The proposition to which counsel have devoted much attention is whether the instrument in question is in legal effect a lease of lands or a cropping lease or copartnership agreement, or established a relation of tenants in common. It is labeled “lease.” The first expression found with reference to the relations of the parties is that “the party of the first part agrees to lease,” etc. It provides for a definite period of three years’ tenancy with a privilege of two additional years. In its recitals the term “lessee” appears once. It contains a forfeiture clause, and provides that “the ranch shall be run on a 50 per cent basis to each party.” In the production of crops all labor is to be furnished by said Wyllie. It contains a number of covenants to be performed by both parties.

It is the claim of respondent that the instrument in question is a cropping agreement and does not create the relation of landlord and tenant, but conceding it to be a lease, nevertheless, the parties thereunder were tenants in common as to the particular crop raised and sold by said Wyllie, one-half of which is claimed to be the property of respondent.

Appellants’ claim is that the instrument meets all the requirements of an ordinary lease, the rent payable in the products of the soil rather than in money, and that the relation of landlord and tenant existed between the parties. Further, that if said writing was not a lease it constituted as between the parties a copartnership agreement, and that Wyllie. had a right as a partner to make a valid sale of crops to appellants.

Phrases common to articles of copartnership are intermingled with those essential to constitute a lease. Wyllie was let into possession, but he was not given absolute control as to the kind of crops to be raised. The instrument *76 provides that such crops were to he planted as “will prove most profitable and be mutually agreed upon.” (Italics ours.) Impliedly plaintiff would be required to enter the premises to comply with his covenants, and perhaps he would have the right of entry for the purpose of inspection and to enable him to advise as to the kind of crops to be planted, the acreage and locality, and the method of cultivation to be adopted. The instrument is somewhat unusual in some of its provisions. As an illustration, it provides that each party shall hold an “undivided half interest in calves. ’’ It bears also some of the features of a cropping contract.

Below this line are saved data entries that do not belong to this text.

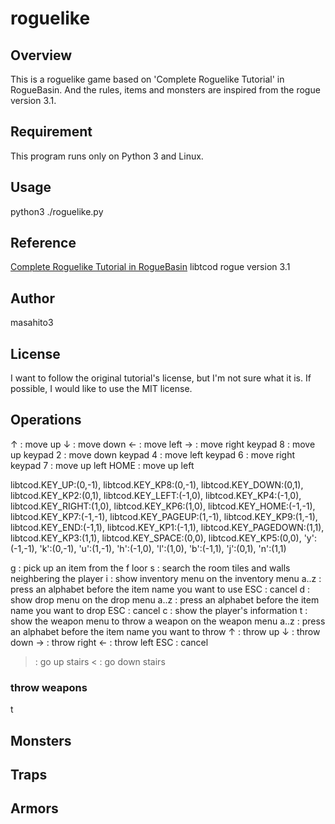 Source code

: # roguelike

## Overview

This is a roguelike game based on 'Complete Roguelike Tutorial' in RogueBasin.
And the rules, items and monsters are inspired from the rogue version 3.1. 

## Requirement

This program runs only on Python 3 and Linux.

## Usage

python3 ./roguelike.py

## Reference

[Complete Roguelike Tutorial in RogueBasin](https://www.roguebasin.com/index.php/Complete_Roguelike_Tutorial,_using_python%2Blibtcod)
libtcod
rogue version 3.1

## Author

masahito3

## License

I want to follow the original tutorial's license, but I'm not sure what it is.
If possible, I would like to use the MIT license.

## Operations

↑ : move up
↓ : move down
← : move left
→ : move right
keypad 8 : move up
keypad 2 : move down
keypad 4 : move left
keypad 6 : move right
keypad 7 : move up left
HOME     : move up left


libtcod.KEY_UP:(0,-1),
libtcod.KEY_KP8:(0,-1),
libtcod.KEY_DOWN:(0,1),
libtcod.KEY_KP2:(0,1),
libtcod.KEY_LEFT:(-1,0),
libtcod.KEY_KP4:(-1,0),
libtcod.KEY_RIGHT:(1,0),
libtcod.KEY_KP6:(1,0),
libtcod.KEY_HOME:(-1,-1),
libtcod.KEY_KP7:(-1,-1),
libtcod.KEY_PAGEUP:(1,-1),
libtcod.KEY_KP9:(1,-1),
libtcod.KEY_END:(-1,1),
libtcod.KEY_KP1:(-1,1),
libtcod.KEY_PAGEDOWN:(1,1),
libtcod.KEY_KP3:(1,1),
libtcod.KEY_SPACE:(0,0),
libtcod.KEY_KP5:(0,0),
'y':(-1,-1),
'k':(0,-1),
'u':(1,-1),
'h':(-1,0),
'l':(1,0),
'b':(-1,1),
'j':(0,1),
'n':(1,1)



g : pick up an item from the f
loor
s : search the room tiles and walls neighbering the player
i : show inventory menu
  on the inventory menu
  a..z : press an alphabet before the item name you want to use
  ESC : cancel
d : show drop menu 
  on the drop menu
  a..z : press an alphabet before the item name you want to drop
  ESC : cancel
c : show the player's information
t : show the weapon menu to throw a weapon
  on the weapon menu
  a..z : press an alphabet before the item name you want to throw
  ↑ : throw up
  ↓ : throw down
  → : throw right
  ← : throw left
  ESC : cancel
> : go up stairs
< : go down stairs


### throw weapons
t




## Monsters



## Traps



## Armors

[1] We are of the opinion, however, upon an examination of its terms, that the relation of landlord and tenant as defined in Harrelson v. Miller & Lux, 182 Cal. 408 [188 Pac. 800], existed, and that by the instrument it was intended to create the relation of tenancy in common in the crop to be raised. One of the strong elements noted in that ease, to wit, delivery to plaintiff of his share of the crops to be made off the premises, is lacking here. This, however, does not in the least weaken the contention that the parties to the agreement were to become owners of the crops as tenants in common in equal shares. This question did not enter into the consideration of Harrelson v. Miller & Lux, supra.

The rule announced in Clark et al. v. Cobb, 121 Cal. 595 [54 Pac. 74], is not disturbed by the conclusion we have arrived at in the instant case.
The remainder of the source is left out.